Imagine this law was passed. Joe of Joe's Garage doesn't read BoingBoing and has no issues complying with the new law which obliges him to pass the security tapes he used to delete because they were so uninteresting to an agency representing SpouseTracker.com, and is not at all interested in revising his views of the necessity of collecting data of possible crimes against his business in the unlikely event he reads a paper about aggregating camera data to track individuals or an article about a stalker who tracked the target of their obsession using public feeds of nearby CCTV cameras, even if he makes the connection. The proprietors of SpouseTracker.com and stalkers everywhere thank the privacy advocates for their support.

Ah, I see now. Back to your original comment:

"To prevent cities being turned into panopticons, we should make sharing data with people trying to build them mandatory"

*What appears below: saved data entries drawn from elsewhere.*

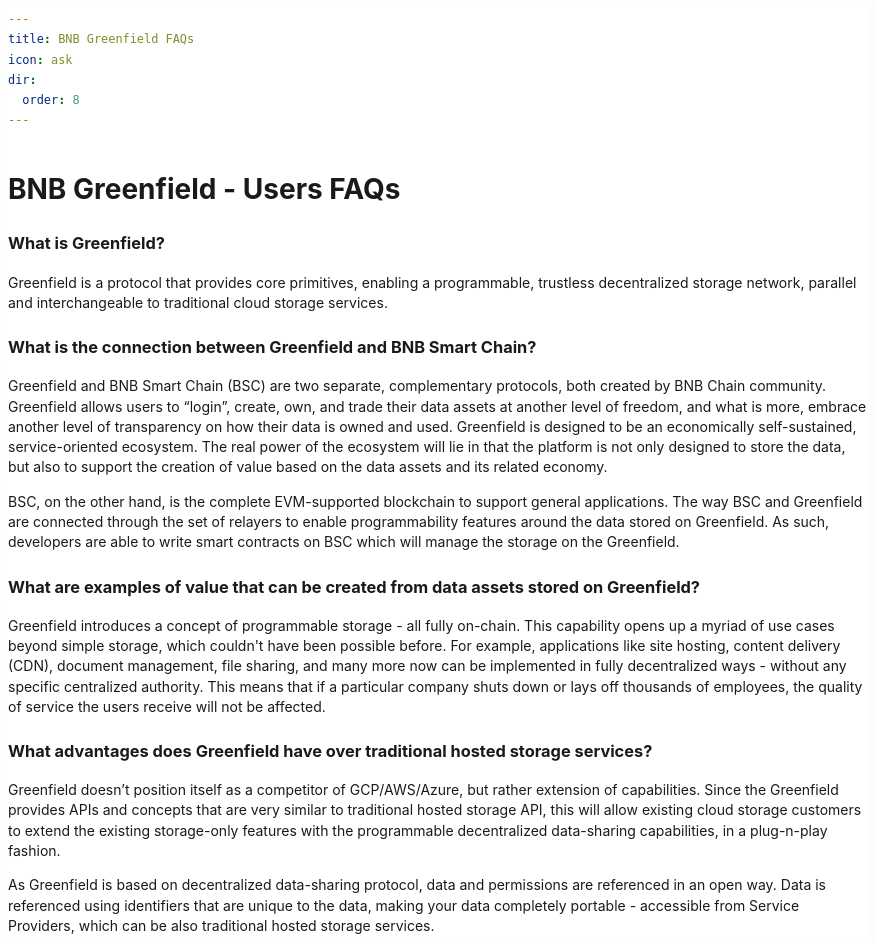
 ```yaml
---
title: BNB Greenfield FAQs
icon: ask
dir:
  order: 8
---
```


# BNB Greenfield - Users FAQs

### What is Greenfield? 
Greenfield is a protocol that provides core primitives, enabling a programmable, trustless decentralized storage network, parallel and interchangeable to traditional cloud storage services.

### What is the connection between Greenfield and BNB Smart Chain?
Greenfield and BNB Smart Chain (BSC) are two separate, complementary protocols, both created by BNB Chain community. Greenfield allows users to “login”, create, own, and trade their data assets at another level of freedom, and what is more, embrace another level of transparency on how their data is owned and used. Greenfield is designed to be an economically self-sustained, service-oriented ecosystem. The real power of the ecosystem will lie in that the platform is not only designed to store the data, but also to support the creation of value based on  the data assets and its related economy.

BSC, on the other hand, is the complete EVM-supported blockchain to support general applications. The way BSC and Greenfield are connected through the set of relayers to enable programmability features around the data stored on Greenfield. As such, developers are able to write smart contracts on BSC which will manage the storage on the Greenfield.  

### What are examples of value that can be created from data assets stored on Greenfield?
Greenfield introduces a concept of programmable storage - all fully on-chain. This capability opens up a myriad of use cases beyond simple storage, which couldn't have been possible before. For example, applications like site hosting, content delivery (CDN), document management, file sharing, and many more now can be implemented in fully decentralized ways - without any specific centralized authority. This means that if a particular company shuts down or lays off thousands of employees, the quality of service the users receive will not be affected.

### What advantages does Greenfield have over traditional hosted storage services? 
Greenfield doesn’t position itself as a competitor of GCP/AWS/Azure, but rather extension of capabilities. Since the Greenfield provides APIs and concepts that are very similar to traditional hosted storage API, this will allow existing cloud storage customers to extend the existing storage-only features with the programmable decentralized data-sharing capabilities, in a plug-n-play fashion.

As Greenfield is based on decentralized data-sharing protocol, data and permissions are referenced in an open way. Data is referenced using identifiers that are unique to the data, making your data completely portable - accessible from Service Providers, which can be also traditional hosted storage services. 
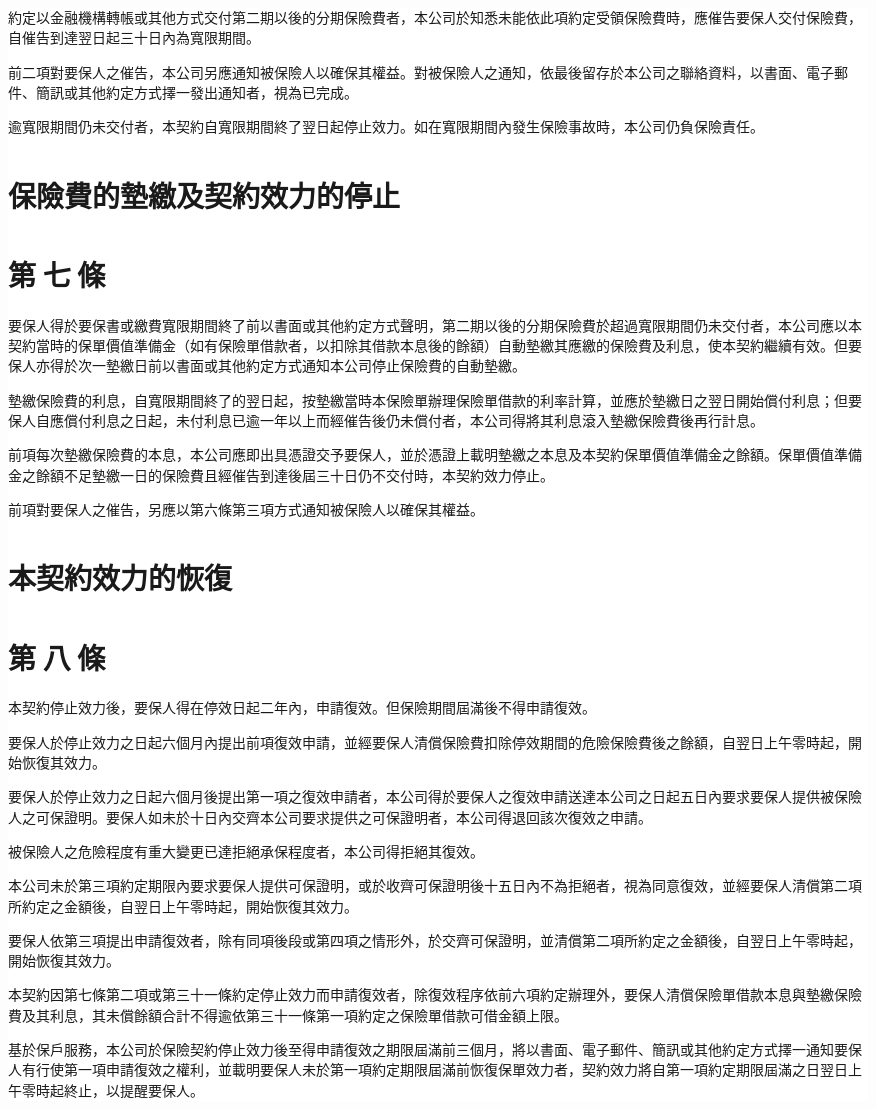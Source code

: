 約定以金融機構轉帳或其他方式交付第二期以後的分期保險費者，本公司於知悉未能依此項約定受領保險費時，應催告要保人交付保險費，自催告到達翌日起三十日內為寬限期間。

前二項對要保人之催告，本公司另應通知被保險人以確保其權益。對被保險人之通知，依最後留存於本公司之聯絡資料，以書面、電子郵件、簡訊或其他約定方式擇一發出通知者，視為已完成。

逾寬限期間仍未交付者，本契約自寬限期間終了翌日起停止效力。如在寬限期間內發生保險事故時，本公司仍負保險責任。

# 保險費的墊繳及契約效力的停止

# 第 七 條

要保人得於要保書或繳費寬限期間終了前以書面或其他約定方式聲明，第二期以後的分期保險費於超過寬限期間仍未交付者，本公司應以本契約當時的保單價值準備金（如有保險單借款者，以扣除其借款本息後的餘額）自動墊繳其應繳的保險費及利息，使本契約繼續有效。但要保人亦得於次一墊繳日前以書面或其他約定方式通知本公司停止保險費的自動墊繳。

墊繳保險費的利息，自寬限期間終了的翌日起，按墊繳當時本保險單辦理保險單借款的利率計算，並應於墊繳日之翌日開始償付利息；但要保人自應償付利息之日起，未付利息已逾一年以上而經催告後仍未償付者，本公司得將其利息滾入墊繳保險費後再行計息。

前項每次墊繳保險費的本息，本公司應即出具憑證交予要保人，並於憑證上載明墊繳之本息及本契約保單價值準備金之餘額。保單價值準備金之餘額不足墊繳一日的保險費且經催告到達後屆三十日仍不交付時，本契約效力停止。

前項對要保人之催告，另應以第六條第三項方式通知被保險人以確保其權益。

# 本契約效力的恢復

# 第 八 條

本契約停止效力後，要保人得在停效日起二年內，申請復效。但保險期間屆滿後不得申請復效。

要保人於停止效力之日起六個月內提出前項復效申請，並經要保人清償保險費扣除停效期間的危險保險費後之餘額，自翌日上午零時起，開始恢復其效力。

要保人於停止效力之日起六個月後提出第一項之復效申請者，本公司得於要保人之復效申請送達本公司之日起五日內要求要保人提供被保險人之可保證明。要保人如未於十日內交齊本公司要求提供之可保證明者，本公司得退回該次復效之申請。

被保險人之危險程度有重大變更已達拒絕承保程度者，本公司得拒絕其復效。

本公司未於第三項約定期限內要求要保人提供可保證明，或於收齊可保證明後十五日內不為拒絕者，視為同意復效，並經要保人清償第二項所約定之金額後，自翌日上午零時起，開始恢復其效力。

要保人依第三項提出申請復效者，除有同項後段或第四項之情形外，於交齊可保證明，並清償第二項所約定之金額後，自翌日上午零時起，開始恢復其效力。

本契約因第七條第二項或第三十一條約定停止效力而申請復效者，除復效程序依前六項約定辦理外，要保人清償保險單借款本息與墊繳保險費及其利息，其未償餘額合計不得逾依第三十一條第一項約定之保險單借款可借金額上限。

基於保戶服務，本公司於保險契約停止效力後至得申請復效之期限屆滿前三個月，將以書面、電子郵件、簡訊或其他約定方式擇一通知要保人有行使第一項申請復效之權利，並載明要保人未於第一項約定期限屆滿前恢復保單效力者，契約效力將自第一項約定期限屆滿之日翌日上午零時起終止，以提醒要保人。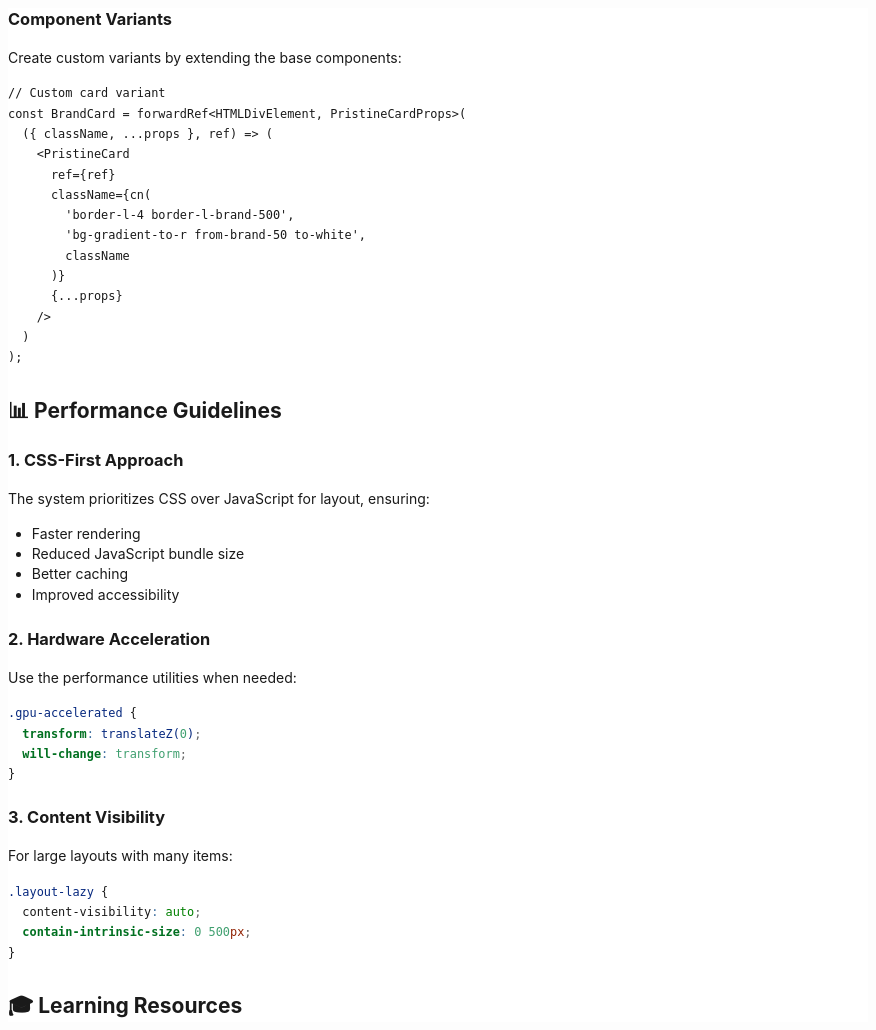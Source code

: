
 ```css
```

### Component Variants
Create custom variants by extending the base components:

```tsx
// Custom card variant
const BrandCard = forwardRef<HTMLDivElement, PristineCardProps>(
  ({ className, ...props }, ref) => (
    <PristineCard
      ref={ref}
      className={cn(
        'border-l-4 border-l-brand-500',
        'bg-gradient-to-r from-brand-50 to-white',
        className
      )}
      {...props}
    />
  )
);
```

## 📊 Performance Guidelines

### 1. CSS-First Approach
The system prioritizes CSS over JavaScript for layout, ensuring:
- Faster rendering
- Reduced JavaScript bundle size
- Better caching
- Improved accessibility

### 2. Hardware Acceleration
Use the performance utilities when needed:
```css
.gpu-accelerated {
  transform: translateZ(0);
  will-change: transform;
}
```

### 3. Content Visibility
For large layouts with many items:
```css
.layout-lazy {
  content-visibility: auto;
  contain-intrinsic-size: 0 500px;
}
```

## 🎓 Learning Resources
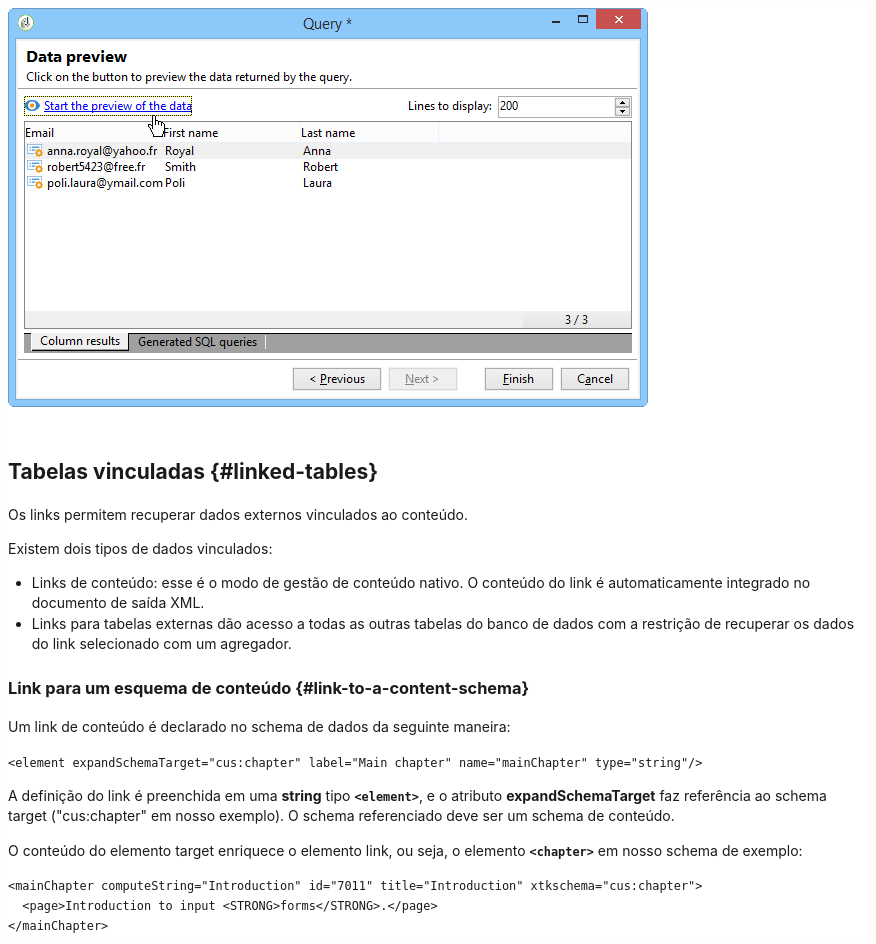    ![](assets/d_ncs_content_query4.png)

## Tabelas vinculadas {#linked-tables}

Os links permitem recuperar dados externos vinculados ao conteúdo.

Existem dois tipos de dados vinculados:

* Links de conteúdo: esse é o modo de gestão de conteúdo nativo. O conteúdo do link é automaticamente integrado no documento de saída XML.
* Links para tabelas externas dão acesso a todas as outras tabelas do banco de dados com a restrição de recuperar os dados do link selecionado com um agregador.

### Link para um esquema de conteúdo {#link-to-a-content-schema}

Um link de conteúdo é declarado no schema de dados da seguinte maneira:

```
<element expandSchemaTarget="cus:chapter" label="Main chapter" name="mainChapter" type="string"/>
```

A definição do link é preenchida em uma **string** tipo **`<element>`**, e o atributo **expandSchemaTarget** faz referência ao schema target (&quot;cus:chapter&quot; em nosso exemplo). O schema referenciado deve ser um schema de conteúdo.

O conteúdo do elemento target enriquece o elemento link, ou seja, o elemento **`<chapter>`** em nosso schema de exemplo:

```
<mainChapter computeString="Introduction" id="7011" title="Introduction" xtkschema="cus:chapter">    
  <page>Introduction to input <STRONG>forms</STRONG>.</page>
</mainChapter>
```
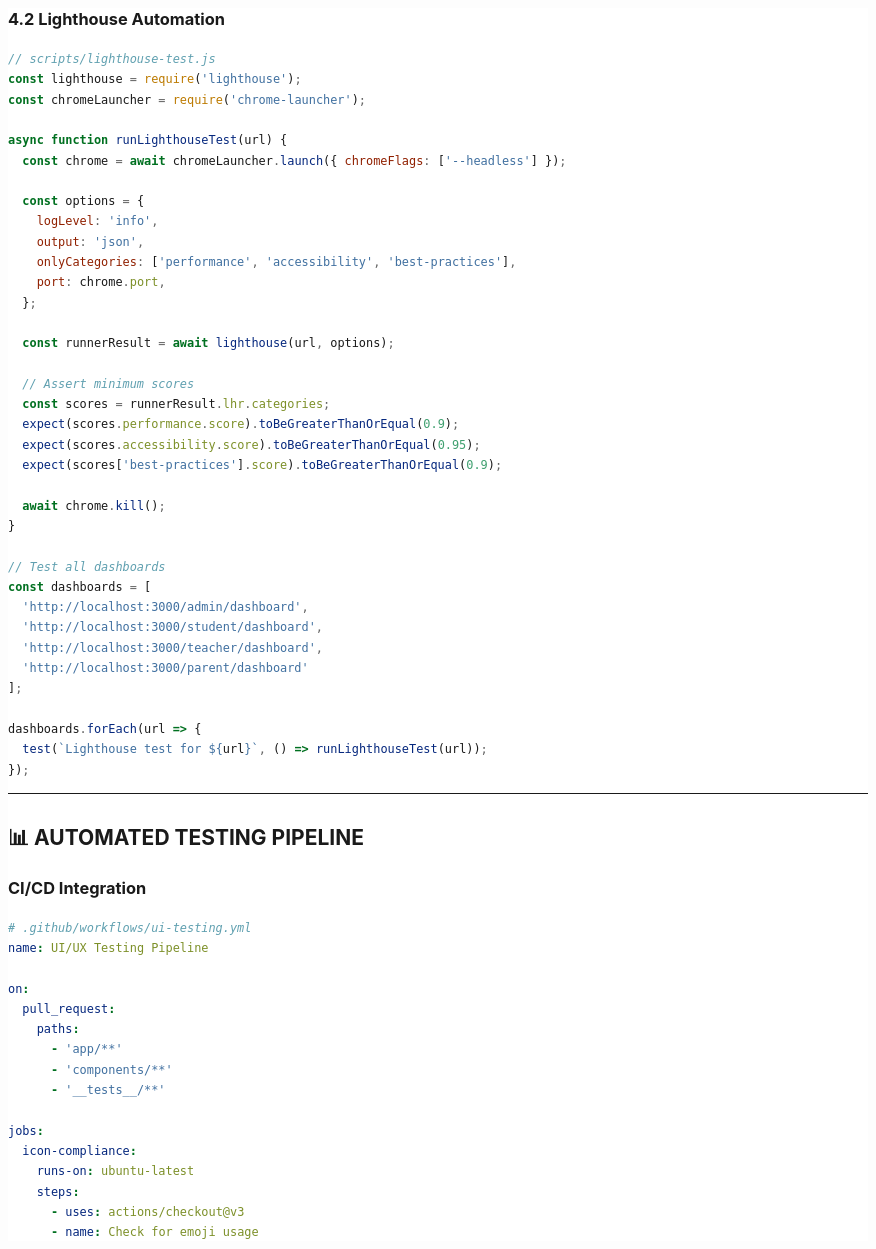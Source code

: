 ### **4.2 Lighthouse Automation**

```javascript
// scripts/lighthouse-test.js
const lighthouse = require('lighthouse');
const chromeLauncher = require('chrome-launcher');

async function runLighthouseTest(url) {
  const chrome = await chromeLauncher.launch({ chromeFlags: ['--headless'] });
  
  const options = {
    logLevel: 'info',
    output: 'json',
    onlyCategories: ['performance', 'accessibility', 'best-practices'],
    port: chrome.port,
  };
  
  const runnerResult = await lighthouse(url, options);
  
  // Assert minimum scores
  const scores = runnerResult.lhr.categories;
  expect(scores.performance.score).toBeGreaterThanOrEqual(0.9);
  expect(scores.accessibility.score).toBeGreaterThanOrEqual(0.95);
  expect(scores['best-practices'].score).toBeGreaterThanOrEqual(0.9);
  
  await chrome.kill();
}

// Test all dashboards
const dashboards = [
  'http://localhost:3000/admin/dashboard',
  'http://localhost:3000/student/dashboard',
  'http://localhost:3000/teacher/dashboard',
  'http://localhost:3000/parent/dashboard'
];

dashboards.forEach(url => {
  test(`Lighthouse test for ${url}`, () => runLighthouseTest(url));
});
```

---

## **📊 AUTOMATED TESTING PIPELINE**

### **CI/CD Integration**

```yaml
# .github/workflows/ui-testing.yml
name: UI/UX Testing Pipeline

on:
  pull_request:
    paths:
      - 'app/**'
      - 'components/**'
      - '__tests__/**'

jobs:
  icon-compliance:
    runs-on: ubuntu-latest
    steps:
      - uses: actions/checkout@v3
      - name: Check for emoji usage
```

The reason why panopticons work is because the prisoners don't know what the guards can see. And due to this asymmetric power relation, it is very hard to revolt. There are two solutions: either prevent the information gathering, or make the information publicly available. The former solution is not possible if you don't know what information is being gathered, so we are left with the second solution (to start with).

Sure, but I have literally no interest in revolting and there is no possible world in which a revolt would succeed due to the Evil Dictatorship dutifully uploading all their information advantages to a public server.

Back in the real world, I don't have any issues with the supermarket videoing me self-scanning, but would have issues with them being compelled to share information on my shopping habits in real time with literally anybody that wanted to know where I was and what I was doing right now and who I was with...

A supermarket is not a public space. All I am saying is that all information gathered in the public space should be shared publicly. The idea being: anyone could have been there and recorded that information (since it is public). This will prevent those with deep pockets to create a panopticon of our public environment.